Monday, July 07, 2003

30%-60% OF THE BAGHDAD NATIONAL LIBRARY IS SAFE according to library employees. This according to a preliminary report, dated 30 June, by a team of scholars who visited Baghdad for eight days. A longer report is promised by 10 July. Via the IraqCrisis list.
I'M FINISHING MY PAPER for the Anthropology and the Bible Symposium, which starts tomorrow, and while doing some Google research I ran across this page, which extracts lists of the scriptural canon from early Christian writers. The site has its own agenda, which you can take or leave as you please, but the collection of primary passages is useful.

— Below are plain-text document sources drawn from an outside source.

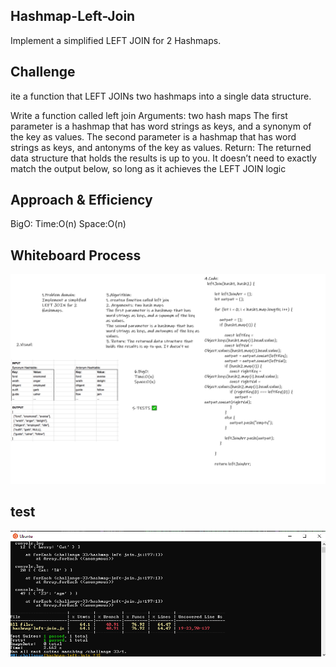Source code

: ## Hashmap-Left-Join
Implement a simplified LEFT JOIN for 2 Hashmaps.

## Challenge
ite a function that LEFT JOINs two hashmaps into a single data structure.

Write a function called left join Arguments: two hash maps The first parameter is a hashmap that has word strings as keys, and a synonym of the key as values. The second parameter is a hashmap that has word strings as keys, and antonyms of the key as values. Return: The returned data structure that holds the results is up to you. It doesn’t need to exactly match the output below, so long as it achieves the LEFT JOIN logic

## Approach & Efficiency
BigO: Time:O(n) Space:O(n)

## Whiteboard Process

![](hashmap-left-join.png)

## test
![](hh33.PNG)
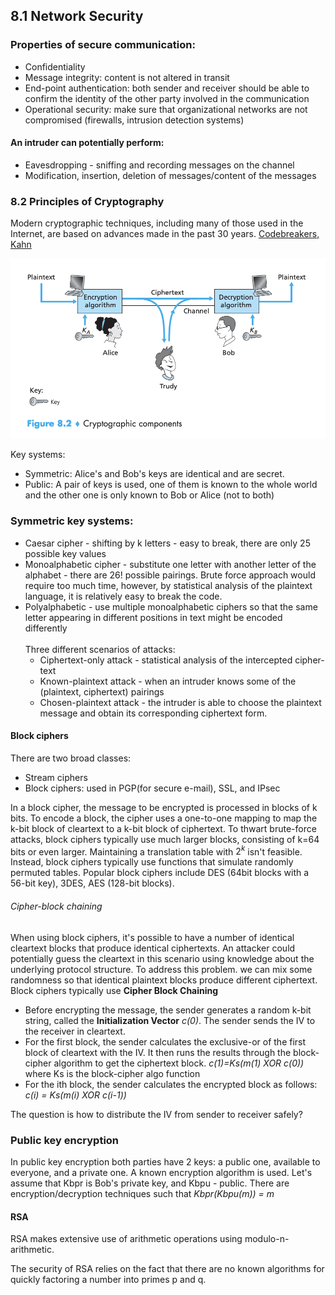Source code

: ## 8.1 Network Security

### Properties of secure communication:

- Confidentiality
- Message integrity: content is not altered in transit
- End-point authentication: both sender and receiver should be able to confirm the identity of the other party involved in the communication
- Operational security: make sure that organizational networks are not compromised (firewalls, intrusion detection systems)

#### An intruder can potentially perform:

- Eavesdropping - sniffing and recording messages on the channel
- Modification, insertion, deletion of messages/content of the messages

### 8.2 Principles of Cryptography 

Modern cryptographic techniques, including many of those used in the Internet, are based on advances made in the past 30 years.
[Codebreakers, Kahn](https://www.amazon.com/Codebreakers-Comprehensive-History-Communication-Internet/dp/0684831309)

![Cryptographic Components](./1.png)

Key systems:
- Symmetric: Alice's and Bob's keys are identical and are secret.
- Public: A pair of keys is used, one of them is known to the whole world and the other one is only known to Bob or Alice (not to both)

### Symmetric key systems:

- Caesar cipher - shifting by k letters - easy to break, there are only 25 possible key values
- Monoalphabetic cipher - substitute one letter with another letter of the alphabet - there are 26! possible pairings. Brute force approach would require too much time, however, by statistical analysis of the plaintext language, it is relatively easy to break the code.
- Polyalphabetic - use multiple monoalphabetic ciphers so that the same letter appearing in different positions in text might be encoded differently\
  \
    Three different scenarios of attacks:
    - Ciphertext-only attack - statistical analysis of the intercepted cipher-text
    - Known-plaintext attack - when an intruder knows some of the (plaintext, ciphertext) pairings
    - Chosen-plaintext attack - the intruder is able to choose the plaintext message and obtain its corresponding ciphertext form.
    
#### Block ciphers 

There are two broad classes:
- Stream ciphers
- Block ciphers: used in PGP(for secure e-mail), SSL, and IPsec

In a block cipher, the message to be encrypted is processed in blocks of k bits. To encode a block, the cipher uses a one-to-one mapping to map the k-bit block of cleartext to a k-bit block of ciphertext. To thwart brute-force attacks, block ciphers typically use much larger blocks, consisting of k=64 bits or even larger. Maintaining a translation table with $2^k$ isn't feasible. Instead, block ciphers typically use functions that simulate randomly permuted tables. Popular block ciphers include DES (64bit blocks with a 56-bit key), 3DES, AES (128-bit blocks). 

###### Cipher-block chaining 
When using block ciphers, it's possible to have a number of identical cleartext blocks that produce identical ciphertexts. An attacker could potentially guess the cleartext in this scenario using knowledge about the underlying protocol structure. To address this problem. we can mix some randomness so that identical plaintext blocks produce different ciphertext.\
Block ciphers typically use **Cipher Block Chaining** 
- Before encrypting the message, the sender generates a random k-bit string, called the **Initialization Vector** *c(0)*. The sender sends the IV to the receiver in cleartext.
- For the first block, the sender calculates the exclusive-or of the first block of cleartext with the IV. It then runs the results through the block-cipher algorithm to get the ciphertext block. *c(1)=Ks(m(1) XOR c(0))* where Ks is the block-cipher algo function
- For the ith block, the sender calculates the encrypted block as follows: *c(i) = Ks(m(i) XOR c(i-1))*

The question is how to distribute the IV from sender to receiver safely?

### Public key encryption

In public key encryption both parties have 2 keys: a public one, available to everyone, and a private one. A known encryption algorithm is used. Let's assume that Kbpr is Bob's private key, and Kbpu - public. There are encryption/decryption techniques such that *Kbpr(Kbpu(m)) = m* 

#### RSA
RSA makes extensive use of arithmetic operations using modulo-n-arithmetic.

The security of RSA relies on the fact that there are no known algorithms for quickly factoring a number into primes p and q.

The symposium takes place here at St. Mary's College on Tuesday and Wednesday. Blogging will be light, but on Wednesday I'll give you some treats on Iranian antiquities in honor of the Blogosphere's Iranian Freedom Day. At some point I will also post a draft of my symposium paper.
IT APPEARS THAT SOME E-MAIL WAS LOST from my account while I was away. If you sent me anything, you should assume I didn't get it and resend.
AN INSCRIPTION ON "ABSALOM'S TOMB" in the Kidron Valley refers to John the Baptist's father, Zechariah (Luke 1). But . . . it's an inscription from the Byzantine period.

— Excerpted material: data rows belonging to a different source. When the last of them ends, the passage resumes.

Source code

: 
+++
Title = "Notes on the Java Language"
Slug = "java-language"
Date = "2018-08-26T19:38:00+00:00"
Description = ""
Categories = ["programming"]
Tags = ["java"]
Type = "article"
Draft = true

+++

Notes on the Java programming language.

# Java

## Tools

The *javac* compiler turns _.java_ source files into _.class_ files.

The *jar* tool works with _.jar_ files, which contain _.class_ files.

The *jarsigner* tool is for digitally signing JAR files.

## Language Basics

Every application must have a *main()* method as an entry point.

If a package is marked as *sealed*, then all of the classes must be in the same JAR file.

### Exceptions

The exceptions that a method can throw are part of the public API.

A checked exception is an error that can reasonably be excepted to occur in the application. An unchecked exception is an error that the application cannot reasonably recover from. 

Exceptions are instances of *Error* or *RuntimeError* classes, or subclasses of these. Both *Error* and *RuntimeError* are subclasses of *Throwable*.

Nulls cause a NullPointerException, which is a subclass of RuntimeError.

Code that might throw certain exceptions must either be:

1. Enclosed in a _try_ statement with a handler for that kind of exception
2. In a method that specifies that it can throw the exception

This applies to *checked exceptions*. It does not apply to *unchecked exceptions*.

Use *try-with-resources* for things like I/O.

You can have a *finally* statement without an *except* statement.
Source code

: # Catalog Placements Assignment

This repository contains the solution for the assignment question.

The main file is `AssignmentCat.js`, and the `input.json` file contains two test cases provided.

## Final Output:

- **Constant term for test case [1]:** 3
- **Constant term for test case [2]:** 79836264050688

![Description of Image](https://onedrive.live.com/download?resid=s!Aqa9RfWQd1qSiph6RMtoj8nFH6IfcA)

Tomb References John the Baptist's Father (The Guardian)


Monday July 7, 2003 12:29 AM

By KARIN LAUB

Associated Press Writer

JERUSALEM (AP) - The discovery was a stroke of luck: the light of the setting sun hit an ancient tomb at just the right angle and revealed hints of a worn inscription, unnoticed for centuries, commemorating the father of John the Baptist.

``This is the tomb of Zachariah, martyr, very pious priest, father of John,'' the inscription of 47 Greek letters reads.

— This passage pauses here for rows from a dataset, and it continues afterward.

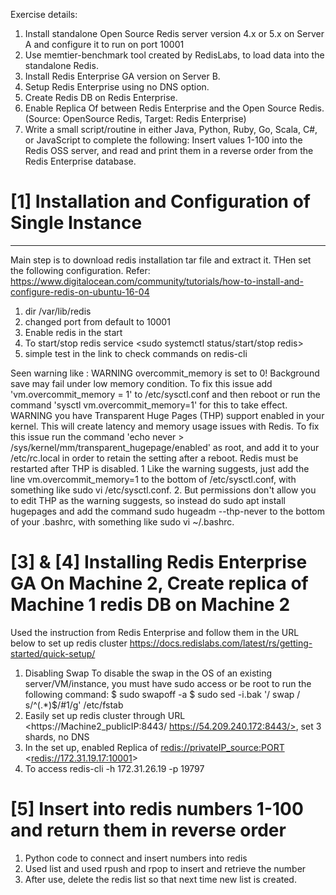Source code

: Exercise details:
1.    Install standalone Open Source Redis server version 4.x or 5.x on Server A and configure it to run on port 10001
2.    Use memtier-benchmark tool created by RedisLabs, to load data into the standalone Redis.
3.    Install Redis Enterprise GA version on Server B.
4.    Setup Redis Enterprise using no DNS option.
5.    Create Redis DB on Redis Enterprise.
6.    Enable Replica Of between Redis Enterprise and the Open Source Redis. (Source: OpenSource Redis, Target: Redis Enterprise)
7.    Write a small script/routine in either Java, Python, Ruby, Go, Scala, C#, or JavaScript  to complete the following:
Insert values 1-100 into the Redis OSS server, and read and print them in a reverse order from the Redis Enterprise database.

# [1] Installation and Configuration of Single Instance
-------------------------------------------------------
Main step is to download redis installation tar file and extract it. THen set the following configuration. Refer: https://www.digitalocean.com/community/tutorials/how-to-install-and-configure-redis-on-ubuntu-16-04
1. dir /var/lib/redis
2. changed port from default to 10001
3. Enable redis in the start <sudo systemctl enable redis>
4. To start/stop redis service <sudo systemctl status/start/stop redis>
5. simple test in the link to check commands on redis-cli  

Seen warning like :
WARNING overcommit_memory is set to 0! Background save may fail under low memory condition. To fix this issue add 'vm.overcommit_memory = 1' to /etc/sysctl.conf and then reboot or run the command 'sysctl vm.overcommit_memory=1' for this to take effect.
WARNING you have Transparent Huge Pages (THP) support enabled in your kernel. This will create latency and memory usage issues with Redis. To fix this issue run the command 'echo never > /sys/kernel/mm/transparent_hugepage/enabled' as root, and add it to your /etc/rc.local in order to retain the setting after a reboot. Redis must be restarted after THP is disabled.
1 Like the warning suggests, just add the line vm.overcommit_memory=1 to the bottom of /etc/sysctl.conf, with something like sudo vi /etc/sysctl.conf.
2. But permissions don't allow you to edit THP as the warning suggests, so instead do
sudo apt install hugepages and add the command sudo hugeadm --thp-never to the bottom of your .bashrc, with something like sudo vi ~/.bashrc.
  
 # [3] & [4] Installing Redis Enterprise GA On Machine 2, Create replica of Machine 1 redis DB on Machine 2
 Used the instruction from Redis Enterprise and follow them in the URL below to set up redis cluster
 https://docs.redislabs.com/latest/rs/getting-started/quick-setup/
1. Disabling Swap 
To disable the swap in the OS of an existing server/VM/instance, you must have sudo access or be root to run the following command:
$ sudo swapoff -a
$ sudo sed -i.bak '/ swap / s/^(.*)$/#1/g' /etc/fstab
2. Easily set up redis cluster through URL <https://Machine2_publicIP:8443/ https://54.209.240.172:8443/>, set 3 shards, no DNS  
3. In the set up, enabled Replica of  <redis://privateIP_source:PORT> <<redis://172.31.19.17:10001>>  
4. To access redis-cli -h 172.31.26.19 -p 19797

# [5] Insert into redis numbers 1-100 and return them in reverse order

1. Python code to connect and insert numbers into redis
2. Used list and used rpush and rpop to insert and retrieve the number 
3. After use, delete the redis list so that next time new list is created.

The inscription probably does not mean that the father of the biblical figure is actually buried in the 60-foot-high funerary monument at the foot of the Mount of Olives, say the text's discoverers. But it does give new insight into the local lore surrounding the early figures of the Christian Church.

Scholars say the words were probably written several hundred years after Zachariah's death - and after the tomb's construction - by Byzantine Christians.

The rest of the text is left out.